Wake defends student assignment selection program

Say computer isn’t to blame

khui@newsobserver.comMarch 19, 2012 

  • Round 2: The second round of Wake County’s school selection process opened Monday. Go to assignment.wcpss.net to apply.

Some Wake County parents are frustrated with a new school assignment computer program that has denied their top choices, but school administrators say the program is working fine, though some parents may not be using it correctly.

Parents with complaints say that the program has split siblings and communities apart and has failed to put their children in the school they wanted. Administrators say that the program has effectively assigned 19,048 students under the new student assignment plan. Parents who are unhappy with the results, administrators say, may be up against space shortages in their chosen schools, or they didn’t take advantage of options that would have raised their chances of getting the school they wanted.

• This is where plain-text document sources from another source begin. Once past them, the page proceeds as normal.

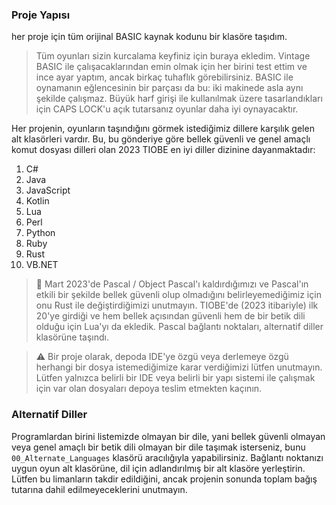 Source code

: 
### Proje Yapısı
her proje için tüm orijinal BASIC kaynak kodunu bir klasöre taşıdım.

> Tüm oyunları sizin kurcalama keyfiniz için buraya ekledim. Vintage BASIC ile çalışacaklarından emin olmak için her birini test ettim ve ince ayar yaptım, ancak birkaç tuhaflık görebilirsiniz. BASIC ile oynamanın eğlencesinin bir parçası da bu: iki makinede asla aynı şekilde çalışmaz. Büyük harf girişi ile kullanılmak üzere tasarlandıkları için CAPS LOCK'u açık tutarsanız oyunlar daha iyi oynayacaktır.

Her projenin, oyunların taşındığını görmek istediğimiz dillere karşılık gelen alt klasörleri vardır. Bu, bu gönderiye göre bellek güvenli ve genel amaçlı komut dosyası dilleri olan 2023 TIOBE en iyi diller dizinine dayanmaktadır:

1. C# 
2. Java
3. JavaScript
4. Kotlin
5. Lua
6. Perl
7. Python
8. Ruby
9. Rust
10. VB.NET

> 📢 Mart 2023'de Pascal / Object Pascal'ı kaldırdığımızı ve Pascal'ın etkili bir şekilde bellek güvenli olup olmadığını belirleyemediğimiz için onu Rust ile değiştirdiğimizi unutmayın. TIOBE'de (2023 itibariyle) ilk 20'ye girdiği ve hem bellek açısından güvenli hem de bir betik dili olduğu için Lua'yı da ekledik. Pascal bağlantı noktaları, alternatif diller klasörüne taşındı. 

> ⚠️ Bir proje olarak, depoda IDE'ye özgü veya derlemeye özgü herhangi bir dosya istemediğimize karar verdiğimizi lütfen unutmayın. Lütfen yalnızca belirli bir IDE veya belirli bir yapı sistemi ile çalışmak için var olan dosyaları depoya teslim etmekten kaçının.

### Alternatif Diller

Programlardan birini listemizde olmayan bir dile, yani bellek güvenli olmayan veya genel amaçlı bir betik dili olmayan bir dile taşımak isterseniz, bunu `00_Alternate_Languages` klasörü aracılığıyla yapabilirsiniz. Bağlantı noktanızı uygun oyun alt klasörüne, dil için adlandırılmış bir alt klasöre yerleştirin. Lütfen bu limanların takdir edildiğini, ancak projenin sonunda toplam bağış tutarına dahil edilmeyeceklerini unutmayın.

“People picked where they wanted, not necessarily where they had priority,” said Chief Transformation Officer Judy Peppler, who oversees the student assignment plan. “If they picked a school that was crowded, it followed the priorities. They didn’t get what they wanted. You can’t say that it’s the algorithm’s fault.”

Wake is paying to use a program developed by Massachusetts education consultant Michael Alves, who has helped districts around the country with school-choice programs.

Under Wake’s new choice-based student assignment plan, families rank where they want to attend from a list of school choices based on their address. It replaces the old system where each address was tied to a specific school.

Priority was given to applicants trying to keep their children together and who wanted to attend their closest school, especially if it was within 1.5 miles of where they live.

On Friday, the school system posted results from the first round of the selection process that show that 75 percent of the applicants got their top choice and 82 percent got one of their top two choices. Since then, parents who didn’t get what they wanted have let school board members and administrators know about their frustrations with the selection plan.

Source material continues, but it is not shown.